Stored data entries
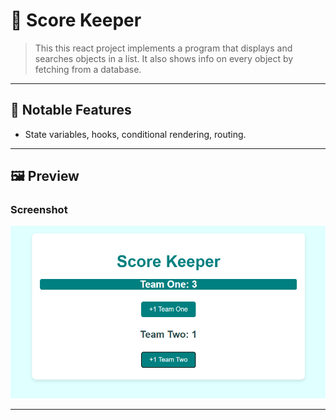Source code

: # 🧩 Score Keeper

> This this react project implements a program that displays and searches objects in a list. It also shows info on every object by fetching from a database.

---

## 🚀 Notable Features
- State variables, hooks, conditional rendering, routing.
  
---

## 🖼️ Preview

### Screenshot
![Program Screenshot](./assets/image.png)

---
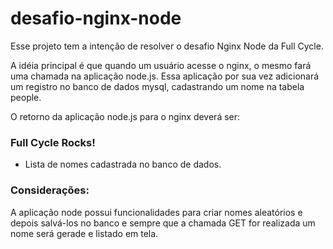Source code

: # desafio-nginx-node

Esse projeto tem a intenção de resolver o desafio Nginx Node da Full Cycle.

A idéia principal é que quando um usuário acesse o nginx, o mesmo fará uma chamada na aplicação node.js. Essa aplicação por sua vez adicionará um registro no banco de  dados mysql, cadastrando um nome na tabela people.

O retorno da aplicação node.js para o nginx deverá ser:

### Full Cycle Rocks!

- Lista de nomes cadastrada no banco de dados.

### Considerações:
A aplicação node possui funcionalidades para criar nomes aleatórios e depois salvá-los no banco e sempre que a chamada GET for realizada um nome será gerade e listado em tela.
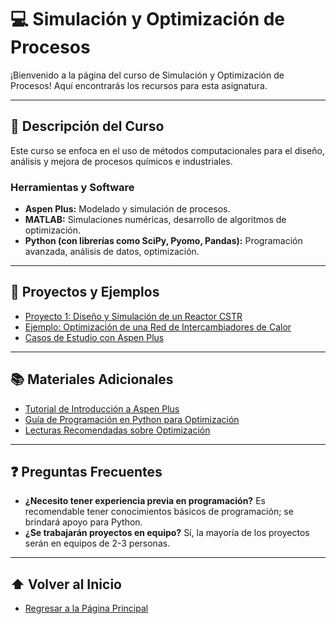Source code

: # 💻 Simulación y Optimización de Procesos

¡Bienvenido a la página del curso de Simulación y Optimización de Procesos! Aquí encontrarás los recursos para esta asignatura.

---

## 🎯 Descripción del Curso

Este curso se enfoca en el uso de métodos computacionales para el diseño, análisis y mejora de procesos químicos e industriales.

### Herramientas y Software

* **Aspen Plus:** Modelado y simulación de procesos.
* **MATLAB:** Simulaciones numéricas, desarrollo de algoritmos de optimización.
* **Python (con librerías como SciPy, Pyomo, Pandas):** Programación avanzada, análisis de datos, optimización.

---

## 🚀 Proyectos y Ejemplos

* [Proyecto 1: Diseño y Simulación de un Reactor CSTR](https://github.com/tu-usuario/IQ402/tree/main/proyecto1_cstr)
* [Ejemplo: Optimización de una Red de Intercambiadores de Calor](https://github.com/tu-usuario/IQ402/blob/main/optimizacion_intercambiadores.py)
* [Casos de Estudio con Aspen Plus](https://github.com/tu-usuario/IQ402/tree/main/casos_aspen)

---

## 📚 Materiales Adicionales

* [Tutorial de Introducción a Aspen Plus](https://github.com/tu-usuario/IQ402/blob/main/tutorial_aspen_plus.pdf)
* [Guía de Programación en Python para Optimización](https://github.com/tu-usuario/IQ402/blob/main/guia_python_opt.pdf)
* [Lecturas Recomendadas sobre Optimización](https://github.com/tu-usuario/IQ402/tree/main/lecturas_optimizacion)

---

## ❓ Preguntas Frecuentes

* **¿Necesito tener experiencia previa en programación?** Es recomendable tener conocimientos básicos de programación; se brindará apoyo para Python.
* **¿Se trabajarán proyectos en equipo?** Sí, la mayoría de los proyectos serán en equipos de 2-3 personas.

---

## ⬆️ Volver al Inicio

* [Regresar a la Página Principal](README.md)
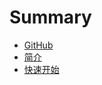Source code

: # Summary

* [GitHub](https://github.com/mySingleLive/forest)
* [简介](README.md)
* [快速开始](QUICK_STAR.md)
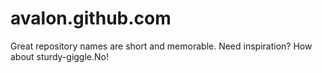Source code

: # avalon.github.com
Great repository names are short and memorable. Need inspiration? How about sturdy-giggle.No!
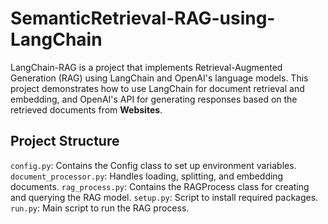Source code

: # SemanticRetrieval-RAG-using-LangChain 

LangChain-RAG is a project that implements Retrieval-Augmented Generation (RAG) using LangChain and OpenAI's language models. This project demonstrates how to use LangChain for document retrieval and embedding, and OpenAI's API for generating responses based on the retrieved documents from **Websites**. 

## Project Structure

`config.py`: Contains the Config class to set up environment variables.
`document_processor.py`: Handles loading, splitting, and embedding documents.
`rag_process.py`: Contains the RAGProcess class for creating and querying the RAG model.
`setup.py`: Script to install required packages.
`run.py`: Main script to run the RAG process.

Your task
Begin with the first line of the entries above and write out each line exactly, ending with the line containing "# 💻 Simulación y Optimización de Procesos". Leave out pictures.

Problem solution
Source code

: # 🧩 Score Keeper

> This this react project implements a program that displays and searches objects in a list. It also shows info on every object by fetching from a database.

---

## 🚀 Notable Features
- State variables, hooks, conditional rendering, routing.
  
---

## 🖼️ Preview

### Screenshot
![Program Screenshot](./assets/image.png)

---
Source code

: # desafio-nginx-node

Esse projeto tem a intenção de resolver o desafio Nginx Node da Full Cycle.

A idéia principal é que quando um usuário acesse o nginx, o mesmo fará uma chamada na aplicação node.js. Essa aplicação por sua vez adicionará um registro no banco de  dados mysql, cadastrando um nome na tabela people.

O retorno da aplicação node.js para o nginx deverá ser:

### Full Cycle Rocks!

- Lista de nomes cadastrada no banco de dados.

### Considerações:
A aplicação node possui funcionalidades para criar nomes aleatórios e depois salvá-los no banco e sempre que a chamada GET for realizada um nome será gerade e listado em tela.
Source code

: # 💻 Simulación y Optimización de Procesos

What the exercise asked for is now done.